With that background in mind, I would like to now turn the call over to Northern Oil's President, Ryan Gilbertson, to review our financial results for the quarter.
- Co-Founder Pres
Thanks, Mike. Today we announced record quarterly production volumes and record quarterly revenues which were due, in part, to Northern Oil's 36% increase in production in the fourth quarter of 2010 over the third quarter of 2010. We also announced 2010 reserve growth of 158% and a reserve replacement ratio of 1,183%. Northern Oil achieved 2010 fiscal year record oil and gas sales of $59.5 million and earnings of $15.8 million, representing $0.31 per fully diluted share excluding the impact of a mark-to-market charge from oil hedges. Including mark-to-market charges from oil hedges we had 2010 net earnings of $6.9 million, representing $0.14 per fully diluted share.
Oil and gas sales for the fourth quarter of 2010 were $23.9 million compared to $15.5 million for the third quarter of 2010. Representing a 54% increase quarter over quarter. For the fourth quarter of 2010, we had a net profit of $7.3 million, or $0.13 per fully diluted share, excluding the impact of a mark-to-market charge from oil hedges and a one-time depletion adjustment. Including mark-to-market charges from oil hedges, and the depletion adjustment, we had a net loss of $1.75 million for the fourth quarter, representing $0.03 per share.
Our production volumes for the 2010 fiscal year were an annual record of 888,914 barrels of oil equivalent, representing a 215% increase compared to the 2009 fiscal year. Production volumes for the fourth quarter of 2010 were a quarterly record of 341,074 BOE, representing a 36% increase compared to the third quarter of 2010. The fourth-quarter production volume growth exceeded our previous guidance of 30% to 35% on a quarter over quarter basis, and represents Northern Oil's twelfth consecutive quarterly increase in production. Fourth quarter 2010 production consisted of approximately 95% crude oil and 5% associated natural gas. We exited the fourth quarter of 2010 with production volumes approximating 5,200 BOE per day. Northern Oil does not include flared and unsold gas volumes in its production figures, as some operators have.

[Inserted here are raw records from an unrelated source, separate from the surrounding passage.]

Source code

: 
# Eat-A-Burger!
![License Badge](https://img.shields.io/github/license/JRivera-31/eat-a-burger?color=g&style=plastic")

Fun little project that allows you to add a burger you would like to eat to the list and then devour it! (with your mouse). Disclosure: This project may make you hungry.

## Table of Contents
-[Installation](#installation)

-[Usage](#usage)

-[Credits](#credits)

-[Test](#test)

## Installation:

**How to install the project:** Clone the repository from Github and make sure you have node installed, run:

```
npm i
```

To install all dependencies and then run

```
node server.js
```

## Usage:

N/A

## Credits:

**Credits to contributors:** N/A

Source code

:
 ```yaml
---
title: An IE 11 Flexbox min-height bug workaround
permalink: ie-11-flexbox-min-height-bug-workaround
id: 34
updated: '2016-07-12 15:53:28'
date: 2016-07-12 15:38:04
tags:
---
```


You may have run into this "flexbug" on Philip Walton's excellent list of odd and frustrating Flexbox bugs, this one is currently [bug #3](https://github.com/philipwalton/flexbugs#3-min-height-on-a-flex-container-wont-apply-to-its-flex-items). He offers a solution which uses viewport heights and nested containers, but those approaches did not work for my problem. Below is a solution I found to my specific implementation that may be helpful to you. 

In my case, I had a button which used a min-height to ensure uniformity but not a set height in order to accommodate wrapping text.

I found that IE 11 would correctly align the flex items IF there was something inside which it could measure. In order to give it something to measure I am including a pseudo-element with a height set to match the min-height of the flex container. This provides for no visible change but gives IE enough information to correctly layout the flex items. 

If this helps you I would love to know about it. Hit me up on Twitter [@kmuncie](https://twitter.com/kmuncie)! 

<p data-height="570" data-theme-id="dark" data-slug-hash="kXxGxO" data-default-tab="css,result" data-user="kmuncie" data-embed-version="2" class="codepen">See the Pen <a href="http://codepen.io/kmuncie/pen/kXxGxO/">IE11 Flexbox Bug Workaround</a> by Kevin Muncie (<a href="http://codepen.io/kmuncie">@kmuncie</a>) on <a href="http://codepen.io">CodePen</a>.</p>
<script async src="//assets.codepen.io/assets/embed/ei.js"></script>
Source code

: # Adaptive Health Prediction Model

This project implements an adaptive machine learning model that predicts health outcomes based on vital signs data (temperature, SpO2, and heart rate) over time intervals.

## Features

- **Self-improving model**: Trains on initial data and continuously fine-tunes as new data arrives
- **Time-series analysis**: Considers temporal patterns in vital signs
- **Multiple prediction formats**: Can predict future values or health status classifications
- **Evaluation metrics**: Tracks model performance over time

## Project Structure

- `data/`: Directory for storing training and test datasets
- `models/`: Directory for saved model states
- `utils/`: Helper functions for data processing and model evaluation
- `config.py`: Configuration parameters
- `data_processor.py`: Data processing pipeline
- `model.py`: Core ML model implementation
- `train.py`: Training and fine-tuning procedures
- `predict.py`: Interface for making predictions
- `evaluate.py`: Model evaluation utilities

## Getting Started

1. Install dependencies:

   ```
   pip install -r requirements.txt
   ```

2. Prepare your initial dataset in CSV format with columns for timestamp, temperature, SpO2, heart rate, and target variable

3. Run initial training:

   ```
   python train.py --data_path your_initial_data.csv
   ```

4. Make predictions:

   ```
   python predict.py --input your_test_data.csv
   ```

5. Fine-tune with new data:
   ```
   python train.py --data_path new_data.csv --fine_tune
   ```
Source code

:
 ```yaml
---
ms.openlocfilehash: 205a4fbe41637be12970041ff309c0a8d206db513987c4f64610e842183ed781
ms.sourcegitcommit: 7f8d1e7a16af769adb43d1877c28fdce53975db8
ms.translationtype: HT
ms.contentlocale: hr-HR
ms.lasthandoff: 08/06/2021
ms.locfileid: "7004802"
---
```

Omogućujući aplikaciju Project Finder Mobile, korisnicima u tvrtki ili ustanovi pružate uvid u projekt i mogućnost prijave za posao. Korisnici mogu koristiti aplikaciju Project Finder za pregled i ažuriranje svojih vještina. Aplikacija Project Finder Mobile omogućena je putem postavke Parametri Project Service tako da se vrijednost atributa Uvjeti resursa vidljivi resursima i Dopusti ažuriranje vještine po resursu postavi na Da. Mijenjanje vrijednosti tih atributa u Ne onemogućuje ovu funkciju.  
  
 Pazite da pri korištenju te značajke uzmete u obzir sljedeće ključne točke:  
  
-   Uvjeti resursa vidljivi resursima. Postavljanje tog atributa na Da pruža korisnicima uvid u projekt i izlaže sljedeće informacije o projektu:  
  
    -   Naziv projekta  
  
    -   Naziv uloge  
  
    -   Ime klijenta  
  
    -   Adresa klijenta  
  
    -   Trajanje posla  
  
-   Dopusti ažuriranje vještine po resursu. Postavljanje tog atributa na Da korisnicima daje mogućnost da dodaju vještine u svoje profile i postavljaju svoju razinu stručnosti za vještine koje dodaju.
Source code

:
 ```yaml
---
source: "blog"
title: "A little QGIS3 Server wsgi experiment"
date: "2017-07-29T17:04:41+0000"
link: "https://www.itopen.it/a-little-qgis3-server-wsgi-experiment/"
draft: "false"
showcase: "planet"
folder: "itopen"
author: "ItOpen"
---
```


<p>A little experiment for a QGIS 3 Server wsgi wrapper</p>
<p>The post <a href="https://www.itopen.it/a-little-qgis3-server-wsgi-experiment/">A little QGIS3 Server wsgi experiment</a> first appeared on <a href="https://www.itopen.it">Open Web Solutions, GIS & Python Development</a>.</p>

During the fourth quarter of 2010, production was added from an additional 5.85 net wells. We have maintained a 100% drilling success rate in the Williston Basin, Bakken and Three Forks trends since the Company's inception. For the fiscal year 2010, our average realized crude oil sale price was $70.09 per barrel, after taking into account a $0.55 per barrel loss due to the settlement of crude oil derivative contracts. This compares to an average $56.85 per barrel realized price in the 2009 fiscal year which took into account a $3.60 per barrel loss due to the settlement of crude oil derivative contracts. During the fourth quarter of 2010 our average realized price for crude oil was $70.49 per barrel after taking into account a $4.25 per barrel loss due to the settlement of derivative contracts. This compares to an average $69.64 per barrel realized price in the third quarter of 2010, including a $3.22 per barrel gain due to the settlement of crude oil derivative contracts.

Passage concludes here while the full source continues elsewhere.